* Exercise description
In the data, find each line where the word "mods" appears and list that line.

* Material provided

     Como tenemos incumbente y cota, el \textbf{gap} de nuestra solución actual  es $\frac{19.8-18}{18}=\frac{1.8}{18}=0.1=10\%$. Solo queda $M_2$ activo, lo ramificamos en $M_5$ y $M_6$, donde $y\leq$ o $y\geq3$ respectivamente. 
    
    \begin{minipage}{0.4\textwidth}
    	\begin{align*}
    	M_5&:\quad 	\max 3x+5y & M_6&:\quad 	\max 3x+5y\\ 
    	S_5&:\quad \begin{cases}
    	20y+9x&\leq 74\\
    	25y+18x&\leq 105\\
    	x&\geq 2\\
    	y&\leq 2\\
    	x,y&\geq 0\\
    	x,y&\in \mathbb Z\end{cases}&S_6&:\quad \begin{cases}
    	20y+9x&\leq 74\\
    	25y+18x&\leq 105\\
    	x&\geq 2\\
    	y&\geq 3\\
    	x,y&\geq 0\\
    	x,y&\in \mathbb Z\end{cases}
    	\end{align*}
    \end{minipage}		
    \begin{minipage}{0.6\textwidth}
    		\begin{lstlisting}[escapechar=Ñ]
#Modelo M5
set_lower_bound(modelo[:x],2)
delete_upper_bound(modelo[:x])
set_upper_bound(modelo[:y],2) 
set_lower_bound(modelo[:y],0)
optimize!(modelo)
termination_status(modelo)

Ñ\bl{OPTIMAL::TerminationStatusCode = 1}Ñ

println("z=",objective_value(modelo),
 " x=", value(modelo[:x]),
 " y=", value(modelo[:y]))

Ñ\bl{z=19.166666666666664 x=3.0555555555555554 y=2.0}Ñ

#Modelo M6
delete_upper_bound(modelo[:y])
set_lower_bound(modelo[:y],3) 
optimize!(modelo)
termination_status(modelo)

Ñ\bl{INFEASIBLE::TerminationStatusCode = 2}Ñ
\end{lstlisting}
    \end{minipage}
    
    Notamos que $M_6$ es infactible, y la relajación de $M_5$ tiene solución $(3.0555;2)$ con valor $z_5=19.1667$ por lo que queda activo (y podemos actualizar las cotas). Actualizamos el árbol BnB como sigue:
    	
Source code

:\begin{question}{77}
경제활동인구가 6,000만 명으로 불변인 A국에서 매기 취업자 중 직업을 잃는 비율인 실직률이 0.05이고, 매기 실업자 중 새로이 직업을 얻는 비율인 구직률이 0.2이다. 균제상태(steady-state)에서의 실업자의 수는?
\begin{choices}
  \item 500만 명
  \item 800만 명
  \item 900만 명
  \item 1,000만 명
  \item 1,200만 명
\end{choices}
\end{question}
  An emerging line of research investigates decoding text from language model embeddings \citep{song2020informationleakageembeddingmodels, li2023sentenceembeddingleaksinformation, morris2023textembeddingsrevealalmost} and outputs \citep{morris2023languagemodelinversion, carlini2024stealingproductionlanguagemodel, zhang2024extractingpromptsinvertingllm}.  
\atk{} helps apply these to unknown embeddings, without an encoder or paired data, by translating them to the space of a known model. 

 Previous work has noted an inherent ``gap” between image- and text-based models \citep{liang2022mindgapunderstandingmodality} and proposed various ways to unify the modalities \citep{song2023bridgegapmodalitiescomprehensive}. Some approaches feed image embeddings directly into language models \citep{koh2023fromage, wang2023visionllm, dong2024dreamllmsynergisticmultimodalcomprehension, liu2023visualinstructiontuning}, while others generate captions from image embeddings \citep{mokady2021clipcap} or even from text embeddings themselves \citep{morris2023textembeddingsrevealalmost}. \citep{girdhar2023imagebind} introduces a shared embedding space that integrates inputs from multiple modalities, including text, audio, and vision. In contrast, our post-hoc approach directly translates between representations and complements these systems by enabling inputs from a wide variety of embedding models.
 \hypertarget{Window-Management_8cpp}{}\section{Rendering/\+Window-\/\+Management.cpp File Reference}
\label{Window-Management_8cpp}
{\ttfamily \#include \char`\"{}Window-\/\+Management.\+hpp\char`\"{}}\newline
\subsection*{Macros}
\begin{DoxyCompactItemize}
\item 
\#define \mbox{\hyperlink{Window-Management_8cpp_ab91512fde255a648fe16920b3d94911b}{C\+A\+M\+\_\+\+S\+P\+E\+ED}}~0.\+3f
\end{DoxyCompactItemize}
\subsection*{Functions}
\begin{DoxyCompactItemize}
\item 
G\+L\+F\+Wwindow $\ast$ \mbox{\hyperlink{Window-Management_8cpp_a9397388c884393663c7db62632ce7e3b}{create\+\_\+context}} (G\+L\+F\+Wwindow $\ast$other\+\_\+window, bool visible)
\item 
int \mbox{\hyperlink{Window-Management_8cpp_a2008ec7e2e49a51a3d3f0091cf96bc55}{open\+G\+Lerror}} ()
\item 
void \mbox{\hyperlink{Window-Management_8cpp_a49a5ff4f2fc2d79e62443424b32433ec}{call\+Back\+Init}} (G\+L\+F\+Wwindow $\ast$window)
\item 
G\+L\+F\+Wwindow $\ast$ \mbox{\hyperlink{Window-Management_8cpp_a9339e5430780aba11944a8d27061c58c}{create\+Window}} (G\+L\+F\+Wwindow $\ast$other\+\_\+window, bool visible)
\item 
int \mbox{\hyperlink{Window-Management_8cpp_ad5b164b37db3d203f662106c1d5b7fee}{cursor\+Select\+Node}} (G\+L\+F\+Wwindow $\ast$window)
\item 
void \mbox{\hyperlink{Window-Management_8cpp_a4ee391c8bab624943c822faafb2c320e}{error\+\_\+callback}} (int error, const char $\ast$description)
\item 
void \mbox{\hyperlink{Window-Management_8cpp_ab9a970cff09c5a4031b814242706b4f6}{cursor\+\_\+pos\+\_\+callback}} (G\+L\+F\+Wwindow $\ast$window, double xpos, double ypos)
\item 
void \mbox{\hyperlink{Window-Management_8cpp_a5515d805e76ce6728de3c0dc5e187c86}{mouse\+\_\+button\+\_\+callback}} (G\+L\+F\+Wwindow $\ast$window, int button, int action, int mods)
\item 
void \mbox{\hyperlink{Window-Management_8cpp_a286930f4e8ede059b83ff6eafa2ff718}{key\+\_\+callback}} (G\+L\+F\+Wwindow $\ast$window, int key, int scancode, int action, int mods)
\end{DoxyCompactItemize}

* Answer for the task
void \mbox{\hyperlink{Window-Management_8cpp_a5515d805e76ce6728de3c0dc5e187c86}{mouse\+\_\+button\+\_\+callback}} (G\+L\+F\+Wwindow $\ast$window, int button, int action, int mods)
void \mbox{\hyperlink{Window-Management_8cpp_a286930f4e8ede059b83ff6eafa2ff718}{key\+\_\+callback}} (G\+L\+F\+Wwindow $\ast$window, int key, int scancode, int action, int mods)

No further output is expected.